Where the listing below reaches the line containing "al cellulare il", start writing out lines exactly, and stop once the line containing "(\rho A \oplus \pi B)(\gamma)_R" has been written.
:: Given records ::
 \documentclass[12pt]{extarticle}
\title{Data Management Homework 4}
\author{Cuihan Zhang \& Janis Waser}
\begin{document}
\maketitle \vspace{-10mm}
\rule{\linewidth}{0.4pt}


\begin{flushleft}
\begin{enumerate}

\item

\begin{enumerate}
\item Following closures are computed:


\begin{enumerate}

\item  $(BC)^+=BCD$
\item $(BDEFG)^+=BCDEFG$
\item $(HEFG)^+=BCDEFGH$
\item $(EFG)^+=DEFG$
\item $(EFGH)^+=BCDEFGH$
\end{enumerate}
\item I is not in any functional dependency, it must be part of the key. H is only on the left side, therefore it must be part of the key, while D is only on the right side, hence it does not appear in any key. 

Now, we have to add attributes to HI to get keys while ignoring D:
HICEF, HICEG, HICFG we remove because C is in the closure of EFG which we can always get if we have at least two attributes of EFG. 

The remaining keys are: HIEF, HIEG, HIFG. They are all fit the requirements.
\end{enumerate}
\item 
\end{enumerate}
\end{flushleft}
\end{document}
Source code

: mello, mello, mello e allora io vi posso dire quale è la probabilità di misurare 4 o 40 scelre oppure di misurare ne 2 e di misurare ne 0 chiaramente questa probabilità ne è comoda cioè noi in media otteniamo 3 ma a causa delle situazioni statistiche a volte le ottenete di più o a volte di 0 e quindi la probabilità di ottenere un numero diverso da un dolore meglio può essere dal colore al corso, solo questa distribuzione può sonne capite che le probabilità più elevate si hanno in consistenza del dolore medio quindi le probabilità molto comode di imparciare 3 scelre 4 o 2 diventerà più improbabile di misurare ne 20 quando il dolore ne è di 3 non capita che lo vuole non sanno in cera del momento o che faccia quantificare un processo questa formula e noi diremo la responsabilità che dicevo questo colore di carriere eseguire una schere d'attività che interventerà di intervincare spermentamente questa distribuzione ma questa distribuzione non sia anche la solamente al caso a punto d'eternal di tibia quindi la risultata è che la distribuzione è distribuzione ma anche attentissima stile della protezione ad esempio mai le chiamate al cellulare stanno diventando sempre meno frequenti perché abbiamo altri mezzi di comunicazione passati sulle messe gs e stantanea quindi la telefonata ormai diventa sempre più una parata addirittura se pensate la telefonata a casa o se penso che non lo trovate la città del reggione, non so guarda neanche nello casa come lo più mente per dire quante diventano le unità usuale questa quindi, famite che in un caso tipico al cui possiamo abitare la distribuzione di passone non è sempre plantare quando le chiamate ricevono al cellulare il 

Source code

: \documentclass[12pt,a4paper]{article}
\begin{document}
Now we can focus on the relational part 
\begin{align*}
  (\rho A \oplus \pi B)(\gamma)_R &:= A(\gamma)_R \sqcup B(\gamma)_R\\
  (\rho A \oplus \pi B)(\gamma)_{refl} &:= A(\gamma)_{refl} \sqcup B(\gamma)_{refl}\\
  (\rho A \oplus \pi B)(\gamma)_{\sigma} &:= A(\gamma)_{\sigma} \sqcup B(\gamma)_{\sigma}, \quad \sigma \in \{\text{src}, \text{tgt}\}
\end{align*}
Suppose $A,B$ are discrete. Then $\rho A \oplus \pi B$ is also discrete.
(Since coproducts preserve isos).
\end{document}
:::
__Exercise result__
: mello, mello, mello e allora io vi posso dire quale è la probabilità di misurare 4 o 40 scelre oppure di misurare ne 2 e di misurare ne 0 chiaramente questa probabilità ne è comoda cioè noi in media otteniamo 3 ma a causa delle situazioni statistiche a volte le ottenete di più o a volte di 0 e quindi la probabilità di ottenere un numero diverso da un dolore meglio può essere dal colore al corso, solo questa distribuzione può sonne capite che le probabilità più elevate si hanno in consistenza del dolore medio quindi le probabilità molto comode di imparciare 3 scelre 4 o 2 diventerà più improbabile di misurare ne 20 quando il dolore ne è di 3 non capita che lo vuole non sanno in cera del momento o che faccia quantificare un processo questa formula e noi diremo la responsabilità che dicevo questo colore di carriere eseguire una schere d'attività che interventerà di intervincare spermentamente questa distribuzione ma questa distribuzione non sia anche la solamente al caso a punto d'eternal di tibia quindi la risultata è che la distribuzione è distribuzione ma anche attentissima stile della protezione ad esempio mai le chiamate al cellulare stanno diventando sempre meno frequenti perché abbiamo altri mezzi di comunicazione passati sulle messe gs e stantanea quindi la telefonata ormai diventa sempre più una parata addirittura se pensate la telefonata a casa o se penso che non lo trovate la città del reggione, non so guarda neanche nello casa come lo più mente per dire quante diventano le unità usuale questa quindi, famite che in un caso tipico al cui possiamo abitare la distribuzione di passone non è sempre plantare quando le chiamate ricevono al cellulare il 

Source code

: \documentclass[12pt,a4paper]{article}
\begin{document}
Now we can focus on the relational part 
\begin{align*}
  (\rho A \oplus \pi B)(\gamma)_R &:= A(\gamma)_R \sqcup B(\gamma)_R\\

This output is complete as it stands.